* [MATERIAL SHOWN]
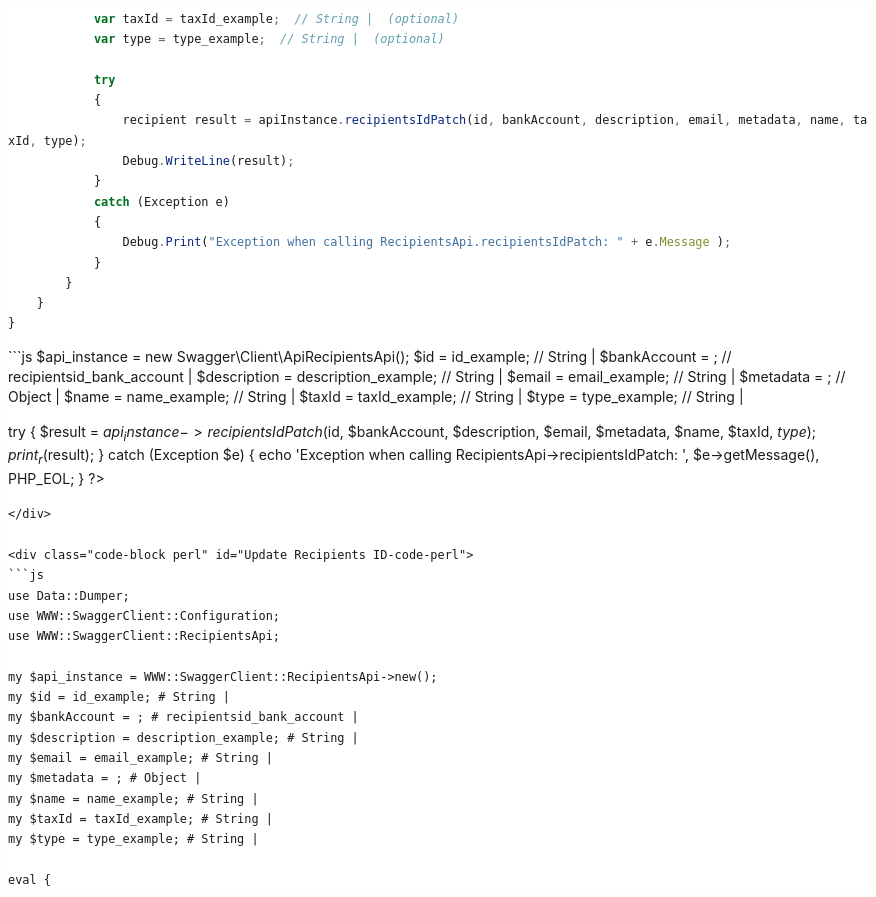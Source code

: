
 ```js
            var taxId = taxId_example;  // String |  (optional) 
            var type = type_example;  // String |  (optional) 

            try
            {
                recipient result = apiInstance.recipientsIdPatch(id, bankAccount, description, email, metadata, name, taxId, type);
                Debug.WriteLine(result);
            }
            catch (Exception e)
            {
                Debug.Print("Exception when calling RecipientsApi.recipientsIdPatch: " + e.Message );
            }
        }
    }
}
```
</div>

<div class="code-block php" id="Update Recipients ID-code-php">
```js
<?php
require_once(__DIR__ . '/vendor/autoload.php');

$api_instance = new Swagger\Client\ApiRecipientsApi();
$id = id_example; // String | 
$bankAccount = ; // recipientsid_bank_account | 
$description = description_example; // String | 
$email = email_example; // String | 
$metadata = ; // Object | 
$name = name_example; // String | 
$taxId = taxId_example; // String | 
$type = type_example; // String | 

try {
    $result = $api_instance->recipientsIdPatch($id, $bankAccount, $description, $email, $metadata, $name, $taxId, $type);
    print_r($result);
} catch (Exception $e) {
    echo 'Exception when calling RecipientsApi->recipientsIdPatch: ', $e->getMessage(), PHP_EOL;
}
?>
```
</div>

<div class="code-block perl" id="Update Recipients ID-code-perl">
```js
use Data::Dumper;
use WWW::SwaggerClient::Configuration;
use WWW::SwaggerClient::RecipientsApi;

my $api_instance = WWW::SwaggerClient::RecipientsApi->new();
my $id = id_example; # String | 
my $bankAccount = ; # recipientsid_bank_account | 
my $description = description_example; # String | 
my $email = email_example; # String | 
my $metadata = ; # Object | 
my $name = name_example; # String | 
my $taxId = taxId_example; # String | 
my $type = type_example; # String | 

eval { 
```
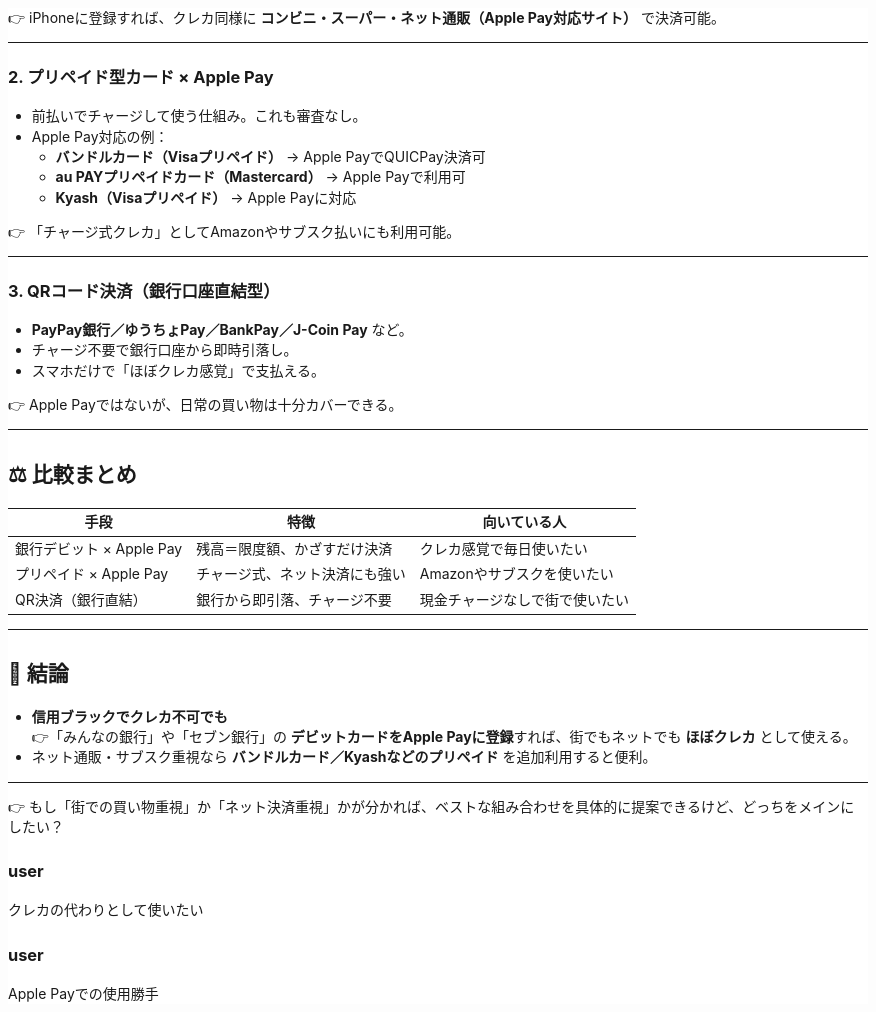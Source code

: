 👉 iPhoneに登録すれば、クレカ同様に **コンビニ・スーパー・ネット通販（Apple Pay対応サイト）** で決済可能。  

---

### 2. **プリペイド型カード × Apple Pay**
- 前払いでチャージして使う仕組み。これも審査なし。  
- Apple Pay対応の例：
  - **バンドルカード（Visaプリペイド）** → Apple PayでQUICPay決済可  
  - **au PAYプリペイドカード（Mastercard）** → Apple Payで利用可  
  - **Kyash（Visaプリペイド）** → Apple Payに対応  

👉 「チャージ式クレカ」としてAmazonやサブスク払いにも利用可能。  

---

### 3. **QRコード決済（銀行口座直結型）**
- **PayPay銀行／ゆうちょPay／BankPay／J-Coin Pay** など。  
- チャージ不要で銀行口座から即時引落し。  
- スマホだけで「ほぼクレカ感覚」で支払える。  

👉 Apple Payではないが、日常の買い物は十分カバーできる。  

---

## ⚖️ 比較まとめ

| 手段                  | 特徴 | 向いている人 |
|----------------------|------|-------------|
| 銀行デビット × Apple Pay | 残高＝限度額、かざすだけ決済 | クレカ感覚で毎日使いたい |
| プリペイド × Apple Pay | チャージ式、ネット決済にも強い | Amazonやサブスクを使いたい |
| QR決済（銀行直結）       | 銀行から即引落、チャージ不要 | 現金チャージなしで街で使いたい |

---

## 🎯 結論
- **信用ブラックでクレカ不可でも**  
👉「みんなの銀行」や「セブン銀行」の **デビットカードをApple Payに登録**すれば、街でもネットでも **ほぼクレカ** として使える。  
- ネット通販・サブスク重視なら **バンドルカード／Kyashなどのプリペイド** を追加利用すると便利。  

---

👉 もし「街での買い物重視」か「ネット決済重視」かが分かれば、ベストな組み合わせを具体的に提案できるけど、どっちをメインにしたい？

### user  

クレカの代わりとして使いたい

### user  

Apple Payでの使用勝手
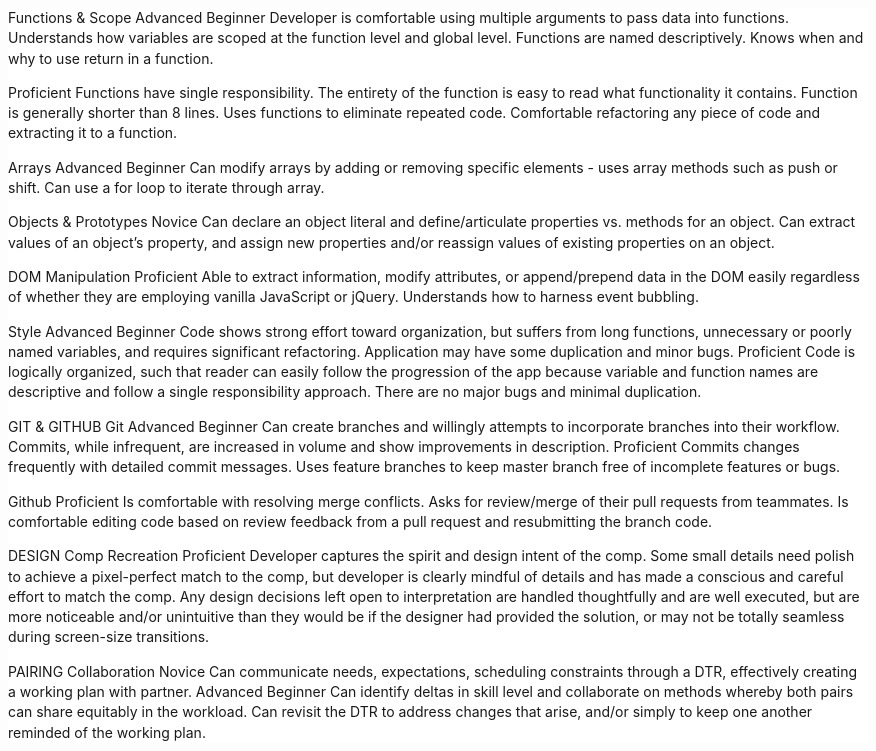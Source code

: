 Functions & Scope
Advanced Beginner Developer is comfortable using multiple arguments to pass data into functions. Understands how variables are scoped at the function level and global level. Functions are named descriptively. Knows when and why to use return in a function.

Proficient 
Functions have single responsibility. The entirety of the function is easy to read what functionality it contains. Function is generally shorter than 8 lines. Uses functions to eliminate repeated code. Comfortable refactoring any piece of code and extracting it to a function.

Arrays
Advanced Beginner 
Can modify arrays by adding or removing specific elements - uses array methods such as push or shift. Can use a for loop to iterate through array.

Objects & Prototypes
Novice Can declare an object literal and define/articulate properties vs. methods for an object. Can extract values of an object’s property, and assign new properties and/or reassign values of existing properties on an object.

DOM Manipulation
Proficient Able to extract information, modify attributes, or append/prepend data in the DOM easily regardless of whether they are employing vanilla JavaScript or jQuery. Understands how to harness event bubbling.

Style
Advanced Beginner Code shows strong effort toward organization, but suffers from long functions, unnecessary or poorly named variables, and requires significant refactoring. Application may have some duplication and minor bugs.
Proficient Code is logically organized, such that reader can easily follow the progression of the app because variable and function names are descriptive and follow a single responsibility approach. There are no major bugs and minimal duplication.

GIT & GITHUB
Git
Advanced Beginner Can create branches and willingly attempts to incorporate branches into their workflow. Commits, while infrequent, are increased in volume and show improvements in description.
Proficient Commits changes frequently with detailed commit messages. Uses feature branches to keep master branch free of incomplete features or bugs.

Github
Proficient Is comfortable with resolving merge conflicts. Asks for review/merge of their pull requests from teammates. Is comfortable editing code based on review feedback from a pull request and resubmitting the branch code.

DESIGN
Comp Recreation
Proficient Developer captures the spirit and design intent of the comp. Some small details need polish to achieve a pixel-perfect match to the comp, but developer is clearly mindful of details and has made a conscious and careful effort to match the comp. Any design decisions left open to interpretation are handled thoughtfully and are well executed, but are more noticeable and/or unintuitive than they would be if the designer had provided the solution, or may not be totally seamless during screen-size transitions.

PAIRING
Collaboration
Novice Can communicate needs, expectations, scheduling constraints through a DTR, effectively creating a working plan with partner.
Advanced Beginner Can identify deltas in skill level and collaborate on methods whereby both pairs can share equitably in the workload. Can revisit the DTR to address changes that arise, and/or simply to keep one another reminded of the working plan.
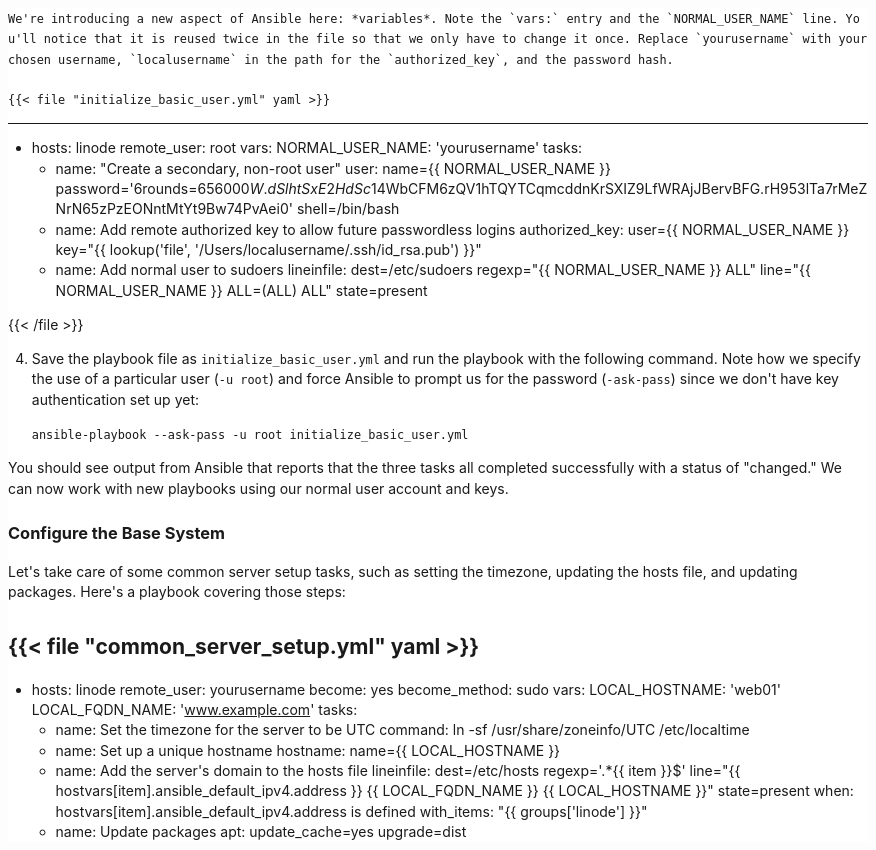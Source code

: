     We're introducing a new aspect of Ansible here: *variables*. Note the `vars:` entry and the `NORMAL_USER_NAME` line. You'll notice that it is reused twice in the file so that we only have to change it once. Replace `yourusername` with your chosen username, `localusername` in the path for the `authorized_key`, and the password hash.

    {{< file "initialize_basic_user.yml" yaml >}}
---
- hosts: linode
  remote_user: root
  vars:
    NORMAL_USER_NAME: 'yourusername'
  tasks:
    - name: "Create a secondary, non-root user"
      user: name={{ NORMAL_USER_NAME }}
            password='$6$rounds=656000$W.dSlhtSxE2HdSc1$4WbCFM6zQV1hTQYTCqmcddnKrSXIZ9LfWRAjJBervBFG.rH953lTa7rMeZNrN65zPzEONntMtYt9Bw74PvAei0'
            shell=/bin/bash
    - name: Add remote authorized key to allow future passwordless logins
      authorized_key: user={{ NORMAL_USER_NAME }} key="{{ lookup('file', '/Users/localusername/.ssh/id_rsa.pub') }}"
    - name: Add normal user to sudoers
      lineinfile: dest=/etc/sudoers
                  regexp="{{ NORMAL_USER_NAME }} ALL"
                  line="{{ NORMAL_USER_NAME }} ALL=(ALL) ALL"
                  state=present

{{< /file >}}


4.  Save the playbook file as `initialize_basic_user.yml` and run the playbook with the following command. Note how we specify the use of a particular user (`-u root`) and force Ansible to prompt us for the password (`-ask-pass`) since we don't have key authentication set up yet:

        ansible-playbook --ask-pass -u root initialize_basic_user.yml

You should see output from Ansible that reports that the three tasks all completed successfully with a status of "changed." We can now work with new playbooks using our normal user account and keys.

### Configure the Base System

Let's take care of some common server setup tasks, such as setting the timezone, updating the hosts file, and updating packages. Here's a playbook covering those steps:

{{< file "common_server_setup.yml" yaml >}}
---
- hosts: linode
  remote_user: yourusername
  become: yes
  become_method: sudo
  vars:
    LOCAL_HOSTNAME: 'web01'
    LOCAL_FQDN_NAME: 'www.example.com'
  tasks:
    - name: Set the timezone for the server to be UTC
      command: ln -sf /usr/share/zoneinfo/UTC /etc/localtime
    - name: Set up a unique hostname
      hostname: name={{ LOCAL_HOSTNAME }}
    - name: Add the server's domain to the hosts file
      lineinfile: dest=/etc/hosts
                  regexp='.*{{ item }}$'
                  line="{{ hostvars[item].ansible_default_ipv4.address }} {{ LOCAL_FQDN_NAME }} {{ LOCAL_HOSTNAME }}"
                  state=present
      when: hostvars[item].ansible_default_ipv4.address is defined
      with_items: "{{ groups['linode'] }}"
    - name: Update packages
      apt: update_cache=yes upgrade=dist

* [WHAT THIS TASK INVOLVES] Which lines of the data include the word "working"? Copy each one.

* [EXERCISE OUTPUT]
Novice Can communicate needs, expectations, scheduling constraints through a DTR, effectively creating a working plan with partner.
Advanced Beginner Can identify deltas in skill level and collaborate on methods whereby both pairs can share equitably in the workload. Can revisit the DTR to address changes that arise, and/or simply to keep one another reminded of the working plan.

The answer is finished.